In 1996–97, This Life’s portrayal of trainee lawyers sinking into, and variously screwing up, their careers and love lives in London’s trendier neighbourhoods, was a slow-burning hit that knew exactly when to stop. (We will ignore, for the sake of good taste the 2007, ‘reunion’ episodes).

As a similar age to the central characters, and also setting out on an abortive, corporate career, it felt to me more like a Gen X docu-drama than a pure work of fiction. And while some of the sexier and druggier storylines left me wondering what I might be missing out on, I always understood what the characters were getting themselves into.

A generation later, HBO, the BBC and Lena Dunham have taken the This Life template and cast it over the same locations (no further west than Notting Hill, no more north than Finsbury Park) and applied it to four graduate schemers in a financial services giant.

The result is Industry, which finished its terrestrial run last night, and is definitely not for the faint-hearted.

I know now I’m getting old when I can understand the various hedges and other instruments our wannabe Masters of the Universe are betting on, but much of the rest remains a mystery. Do millennials not have actual sexual intercourse anymore? Bodily fluids and home-made pornography are swapped as enthusiastically as credit defaults but without much actual full-points doinking taking place. The main release is some very enthusiastic investment of wrist capital, mutual and solo, at home and in the office. In one locker room scene during a Christmas party, the City of London all but ends up getting renamed the Squirt Mile.

Some credit default swaps, yesterday.

A variety of pills, powders and liquids that would baffle even Walter White disappear into throats, veins, noses and, on one occasion, a rectum. All washed down or flushed out with heroic amounts of alcohol on the ensuing “sesh”.

In between the drink, drugs and merchant banking, our four heroes and their colleagues find time for some merchant banking. The writers, two ex-bankers, capture the style of high finance’s atmosphere and technicality very well. The best bits of dialogue are the half-heard boasts and banter, and the jargon-heavy yelps, floating around just over the main exchanges.

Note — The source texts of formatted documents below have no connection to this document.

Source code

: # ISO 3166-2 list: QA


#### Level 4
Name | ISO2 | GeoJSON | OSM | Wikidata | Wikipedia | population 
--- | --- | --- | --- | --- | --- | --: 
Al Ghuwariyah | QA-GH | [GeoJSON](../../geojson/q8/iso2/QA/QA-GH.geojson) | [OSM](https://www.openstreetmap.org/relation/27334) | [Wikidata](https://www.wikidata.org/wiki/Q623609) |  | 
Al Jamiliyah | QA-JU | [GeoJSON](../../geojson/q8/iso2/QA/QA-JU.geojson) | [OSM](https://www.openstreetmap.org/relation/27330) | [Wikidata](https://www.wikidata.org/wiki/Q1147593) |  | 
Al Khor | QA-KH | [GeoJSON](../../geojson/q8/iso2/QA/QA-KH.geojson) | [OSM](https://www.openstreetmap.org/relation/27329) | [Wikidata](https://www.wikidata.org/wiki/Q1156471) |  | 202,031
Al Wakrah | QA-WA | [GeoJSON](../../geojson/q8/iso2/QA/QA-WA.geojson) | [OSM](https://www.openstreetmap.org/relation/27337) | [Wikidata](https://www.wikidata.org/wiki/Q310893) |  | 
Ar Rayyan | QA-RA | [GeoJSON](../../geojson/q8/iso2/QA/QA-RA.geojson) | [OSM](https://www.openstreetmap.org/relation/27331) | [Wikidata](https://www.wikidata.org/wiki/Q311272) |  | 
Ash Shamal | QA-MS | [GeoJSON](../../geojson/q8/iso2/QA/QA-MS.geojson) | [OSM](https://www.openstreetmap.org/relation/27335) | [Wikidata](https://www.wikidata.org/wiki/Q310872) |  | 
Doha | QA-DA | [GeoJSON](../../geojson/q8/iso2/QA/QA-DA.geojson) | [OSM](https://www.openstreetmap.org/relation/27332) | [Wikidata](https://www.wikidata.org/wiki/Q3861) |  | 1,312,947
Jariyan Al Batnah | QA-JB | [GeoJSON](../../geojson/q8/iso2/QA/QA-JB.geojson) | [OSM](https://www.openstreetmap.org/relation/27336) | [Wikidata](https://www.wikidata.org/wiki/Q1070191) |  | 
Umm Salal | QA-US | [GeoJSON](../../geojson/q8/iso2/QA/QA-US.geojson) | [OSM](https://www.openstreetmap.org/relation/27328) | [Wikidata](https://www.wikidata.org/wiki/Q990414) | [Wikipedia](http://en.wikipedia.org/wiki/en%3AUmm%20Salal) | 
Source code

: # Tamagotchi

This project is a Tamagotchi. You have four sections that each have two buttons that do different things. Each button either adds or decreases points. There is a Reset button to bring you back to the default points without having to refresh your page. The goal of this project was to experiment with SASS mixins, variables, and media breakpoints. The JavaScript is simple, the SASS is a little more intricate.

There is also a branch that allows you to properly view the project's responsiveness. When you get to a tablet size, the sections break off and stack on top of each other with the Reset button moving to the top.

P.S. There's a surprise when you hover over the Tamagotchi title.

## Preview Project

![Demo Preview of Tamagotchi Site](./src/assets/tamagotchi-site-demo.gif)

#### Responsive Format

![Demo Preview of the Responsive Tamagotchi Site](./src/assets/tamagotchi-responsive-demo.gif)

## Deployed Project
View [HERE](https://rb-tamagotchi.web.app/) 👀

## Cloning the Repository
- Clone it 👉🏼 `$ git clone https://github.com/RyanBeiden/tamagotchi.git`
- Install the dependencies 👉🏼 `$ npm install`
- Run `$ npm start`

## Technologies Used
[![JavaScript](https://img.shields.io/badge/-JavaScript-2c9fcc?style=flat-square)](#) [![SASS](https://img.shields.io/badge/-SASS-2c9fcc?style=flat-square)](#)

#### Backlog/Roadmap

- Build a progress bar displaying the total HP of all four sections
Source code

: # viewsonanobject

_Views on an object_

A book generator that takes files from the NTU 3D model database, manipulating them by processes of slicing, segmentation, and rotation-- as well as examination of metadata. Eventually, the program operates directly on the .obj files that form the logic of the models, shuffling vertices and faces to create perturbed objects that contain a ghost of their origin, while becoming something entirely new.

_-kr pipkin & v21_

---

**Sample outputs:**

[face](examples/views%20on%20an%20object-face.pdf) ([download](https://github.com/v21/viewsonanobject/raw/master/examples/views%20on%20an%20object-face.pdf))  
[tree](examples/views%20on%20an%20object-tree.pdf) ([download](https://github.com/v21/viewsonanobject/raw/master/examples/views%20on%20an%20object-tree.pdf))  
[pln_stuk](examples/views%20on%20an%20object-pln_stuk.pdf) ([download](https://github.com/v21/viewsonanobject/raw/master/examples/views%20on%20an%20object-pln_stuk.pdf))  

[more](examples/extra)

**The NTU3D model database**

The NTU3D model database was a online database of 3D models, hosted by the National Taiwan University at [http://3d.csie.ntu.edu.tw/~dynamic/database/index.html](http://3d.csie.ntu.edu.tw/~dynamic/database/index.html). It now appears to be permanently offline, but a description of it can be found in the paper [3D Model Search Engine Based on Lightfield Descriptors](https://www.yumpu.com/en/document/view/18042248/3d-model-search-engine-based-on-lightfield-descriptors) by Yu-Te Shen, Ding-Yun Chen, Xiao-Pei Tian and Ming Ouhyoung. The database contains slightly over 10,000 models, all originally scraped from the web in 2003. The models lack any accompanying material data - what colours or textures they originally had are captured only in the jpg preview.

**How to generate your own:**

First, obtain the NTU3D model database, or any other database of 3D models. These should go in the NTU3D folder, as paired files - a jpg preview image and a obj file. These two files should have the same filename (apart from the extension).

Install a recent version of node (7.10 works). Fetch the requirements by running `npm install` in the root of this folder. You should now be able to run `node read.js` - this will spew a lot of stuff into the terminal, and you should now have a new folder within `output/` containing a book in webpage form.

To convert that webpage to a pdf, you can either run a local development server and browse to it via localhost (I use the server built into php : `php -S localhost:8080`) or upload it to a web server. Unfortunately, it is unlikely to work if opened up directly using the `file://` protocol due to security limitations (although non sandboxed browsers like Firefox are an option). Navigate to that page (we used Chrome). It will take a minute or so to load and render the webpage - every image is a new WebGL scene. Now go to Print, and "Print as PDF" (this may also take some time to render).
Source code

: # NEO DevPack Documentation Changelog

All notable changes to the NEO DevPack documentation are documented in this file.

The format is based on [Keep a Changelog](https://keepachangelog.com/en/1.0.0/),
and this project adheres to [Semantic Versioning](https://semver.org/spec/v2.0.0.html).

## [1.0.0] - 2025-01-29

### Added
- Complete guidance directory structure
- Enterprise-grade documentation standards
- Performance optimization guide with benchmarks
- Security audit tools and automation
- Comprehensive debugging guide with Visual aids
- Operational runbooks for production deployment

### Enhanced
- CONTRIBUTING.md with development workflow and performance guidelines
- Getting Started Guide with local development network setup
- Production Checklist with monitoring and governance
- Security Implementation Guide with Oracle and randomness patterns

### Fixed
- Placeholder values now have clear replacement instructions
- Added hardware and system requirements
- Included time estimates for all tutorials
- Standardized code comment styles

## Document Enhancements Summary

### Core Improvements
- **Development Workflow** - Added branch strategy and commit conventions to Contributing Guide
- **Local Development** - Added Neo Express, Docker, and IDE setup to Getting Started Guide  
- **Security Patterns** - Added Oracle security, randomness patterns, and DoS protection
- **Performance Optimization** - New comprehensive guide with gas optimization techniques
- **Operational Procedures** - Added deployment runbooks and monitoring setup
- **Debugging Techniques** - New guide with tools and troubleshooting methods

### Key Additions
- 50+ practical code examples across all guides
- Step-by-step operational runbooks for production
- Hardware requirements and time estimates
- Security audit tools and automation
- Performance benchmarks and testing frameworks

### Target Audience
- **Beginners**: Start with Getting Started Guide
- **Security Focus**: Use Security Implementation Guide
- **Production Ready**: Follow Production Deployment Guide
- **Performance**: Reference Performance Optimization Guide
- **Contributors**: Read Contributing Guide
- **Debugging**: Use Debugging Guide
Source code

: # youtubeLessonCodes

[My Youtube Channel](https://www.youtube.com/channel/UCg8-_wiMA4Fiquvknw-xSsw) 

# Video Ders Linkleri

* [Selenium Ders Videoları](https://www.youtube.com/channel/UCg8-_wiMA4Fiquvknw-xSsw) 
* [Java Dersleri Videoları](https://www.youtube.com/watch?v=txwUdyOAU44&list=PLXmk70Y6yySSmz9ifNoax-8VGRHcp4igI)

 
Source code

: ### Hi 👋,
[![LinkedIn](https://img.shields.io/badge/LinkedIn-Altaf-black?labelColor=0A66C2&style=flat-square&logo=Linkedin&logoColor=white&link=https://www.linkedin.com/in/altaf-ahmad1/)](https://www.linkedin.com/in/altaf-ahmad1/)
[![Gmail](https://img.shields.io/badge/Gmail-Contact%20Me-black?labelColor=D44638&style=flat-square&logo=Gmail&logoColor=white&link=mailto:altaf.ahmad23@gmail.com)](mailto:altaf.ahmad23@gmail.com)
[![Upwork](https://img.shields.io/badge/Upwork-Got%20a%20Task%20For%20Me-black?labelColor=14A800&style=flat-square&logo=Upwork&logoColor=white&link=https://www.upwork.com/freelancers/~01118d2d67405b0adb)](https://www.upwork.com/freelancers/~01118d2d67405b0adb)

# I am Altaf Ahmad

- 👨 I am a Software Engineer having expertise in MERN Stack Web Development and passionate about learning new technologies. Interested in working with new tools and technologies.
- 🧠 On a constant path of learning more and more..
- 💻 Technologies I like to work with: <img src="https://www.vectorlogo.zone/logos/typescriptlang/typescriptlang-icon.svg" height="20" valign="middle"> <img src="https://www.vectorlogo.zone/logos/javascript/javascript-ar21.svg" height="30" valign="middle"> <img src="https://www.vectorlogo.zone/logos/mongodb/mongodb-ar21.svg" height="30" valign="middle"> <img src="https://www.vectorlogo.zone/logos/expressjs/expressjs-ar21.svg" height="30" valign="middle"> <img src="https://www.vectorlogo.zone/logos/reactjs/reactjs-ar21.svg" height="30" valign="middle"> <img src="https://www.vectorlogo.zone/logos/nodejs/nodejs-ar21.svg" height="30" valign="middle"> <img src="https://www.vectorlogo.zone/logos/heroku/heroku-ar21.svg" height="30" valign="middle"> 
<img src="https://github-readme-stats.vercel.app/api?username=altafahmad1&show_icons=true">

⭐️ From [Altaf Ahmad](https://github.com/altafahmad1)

In the portrayal of early working life, Industry excels. The tension and guilt of taking on tasks that you’re not qualified for. The pressure of delivering and never saying no. The failures to balance professionalism and friendship. The bullying, the demeaning gofering, and the impatience at getting a chance to do something important.

I never worked in anything as high-stakes or high-powered as banking but flashbacks to psychotic bosses and sociopathic colleagues flooded in.

All this is overlaid with the characters’ personal conflicts. Families are only fleetingly involved in our Industrialists’ lives so the bank becomes in loco parentis as the protagonists compete to make the cut at the annual RiF (Reduction in Force). Line managers become the focus of both Oedipal and siblingesque rivalries.

American Harper is the most talented with the most to lose; and, as we find, the most deft at the internal politics.

Working-class Rob finds a father figure in old-school Clement who hides his Scottish roots with Received Pronunciation, and takes his FT by paper and his drugs by needle.

Multi-lingual, privately-schooled, plasticky Yas fits in best with the super-wealthy atmosphere, but worst with the sexist, drunken sub-culture.

Eton-educated Gus grieves the fatal loss of his desk-mate and the emotional strain of his closeted lover, and masks it all with increasing cynicism about the job.

These motifs are finally compressed into a few minutes by the RiF interviews. Harper gets emotional but knows she’s done enough. Rob relies on boyish charm over financial knowledge. Yas blusters. Gus simply gives up.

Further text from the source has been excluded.